6Les ergonomes, suite à de nombreuses observations sur le terrain, ont décelé un écart particulièrement éclairant entre travail prescrit et travail réel. Nous ne discuterons pas ici la valeur sémantique de la terminologie employée, cela nous entraînerait dans un développement trop important pour l’heure, mais nous nous attarderons sur cette dialectique entre ce qui est prescrit, soit les normes, les règles, les consignes, bref l’ensemble de l’appareillage produisant des savoirs préétablis et ce qui donne vie à cet ensemble, soit l’Homme au travail.

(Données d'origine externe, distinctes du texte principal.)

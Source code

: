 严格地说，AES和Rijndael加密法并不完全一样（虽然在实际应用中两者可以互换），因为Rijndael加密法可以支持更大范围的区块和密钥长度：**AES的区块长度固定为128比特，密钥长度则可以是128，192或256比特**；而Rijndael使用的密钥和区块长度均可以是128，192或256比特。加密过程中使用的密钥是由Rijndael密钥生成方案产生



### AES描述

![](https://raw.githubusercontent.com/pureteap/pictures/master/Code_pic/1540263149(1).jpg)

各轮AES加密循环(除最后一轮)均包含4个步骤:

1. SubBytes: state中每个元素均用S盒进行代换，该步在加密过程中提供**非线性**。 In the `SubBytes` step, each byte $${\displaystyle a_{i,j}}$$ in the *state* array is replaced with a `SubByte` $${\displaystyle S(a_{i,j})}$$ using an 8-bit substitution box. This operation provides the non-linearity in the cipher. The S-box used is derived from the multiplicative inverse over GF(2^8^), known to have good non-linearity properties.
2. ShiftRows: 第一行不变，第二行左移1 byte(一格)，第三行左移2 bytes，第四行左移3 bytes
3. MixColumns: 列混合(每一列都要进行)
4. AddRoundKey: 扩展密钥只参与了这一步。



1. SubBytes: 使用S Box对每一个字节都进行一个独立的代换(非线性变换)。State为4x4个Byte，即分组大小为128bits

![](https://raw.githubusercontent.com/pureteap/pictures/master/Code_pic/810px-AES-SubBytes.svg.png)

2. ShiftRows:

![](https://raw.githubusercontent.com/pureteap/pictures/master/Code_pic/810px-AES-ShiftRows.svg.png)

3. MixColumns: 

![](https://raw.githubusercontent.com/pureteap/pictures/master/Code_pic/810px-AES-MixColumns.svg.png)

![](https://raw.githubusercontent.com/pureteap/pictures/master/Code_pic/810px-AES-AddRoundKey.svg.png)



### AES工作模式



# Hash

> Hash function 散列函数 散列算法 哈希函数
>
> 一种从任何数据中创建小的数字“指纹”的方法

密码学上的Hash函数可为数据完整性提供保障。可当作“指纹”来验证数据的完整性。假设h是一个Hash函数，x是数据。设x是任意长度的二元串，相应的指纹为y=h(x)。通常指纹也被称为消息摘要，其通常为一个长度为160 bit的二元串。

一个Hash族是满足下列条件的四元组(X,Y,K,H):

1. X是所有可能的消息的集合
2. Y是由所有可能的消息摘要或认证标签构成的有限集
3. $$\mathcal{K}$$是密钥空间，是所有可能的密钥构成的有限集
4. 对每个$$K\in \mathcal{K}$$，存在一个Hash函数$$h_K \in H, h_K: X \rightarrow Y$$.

7Vivre son rapport au travail, c’est faire quotidiennement l’expérience de cette absence de cohérence, des juxtapositions voire de contradictions entre les différents concepteurs du travail. Dès lors comment se débrouille le sujet, comment tient–il son poste de travail, comment joue-t-il entre ces différentes prescriptions ? On ne possède que très peu de réponses à ce type de questions, alors que les experts connaissent bien le problème du manque d’articulation entre les différents points de vue des concepteurs. Or c’est bien l’Homme au travail qui se substitue en spécialiste, engageant au sein de sa pratique des compromis dont il ne peut faire l’économie si l’on veut que le système fonctionne. C’est dans cet écart entre ce qui a été prévu de faire et ce qui sera réellement produit que se construit l’intelligence au travail, source de développement. Lorsque cet espace ne permet plus la créativité de l’agir, alors la souffrance au travail envahit le sujet. S’intéresser à l’activité, c’est aussi s’inquiéter des situations délétères engendrées par des conditions particulièrement difficiles niant la subjectivité investie dans les pratiques professionnelles.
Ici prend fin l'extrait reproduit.